# [Exercise]
A single figure is required: the number of lines below in which the word "address" occurs.

# [Information shown]

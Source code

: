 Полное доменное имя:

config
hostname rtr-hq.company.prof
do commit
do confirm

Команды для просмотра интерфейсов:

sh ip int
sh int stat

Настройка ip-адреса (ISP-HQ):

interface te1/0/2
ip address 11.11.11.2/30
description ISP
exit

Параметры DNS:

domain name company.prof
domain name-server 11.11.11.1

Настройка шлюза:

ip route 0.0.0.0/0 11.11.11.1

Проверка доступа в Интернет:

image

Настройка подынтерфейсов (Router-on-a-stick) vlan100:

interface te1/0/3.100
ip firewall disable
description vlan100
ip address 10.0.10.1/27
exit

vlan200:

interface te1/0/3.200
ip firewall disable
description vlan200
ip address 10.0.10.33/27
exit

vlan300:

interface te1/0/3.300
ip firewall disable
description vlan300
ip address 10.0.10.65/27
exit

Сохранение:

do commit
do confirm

# [Task result]
4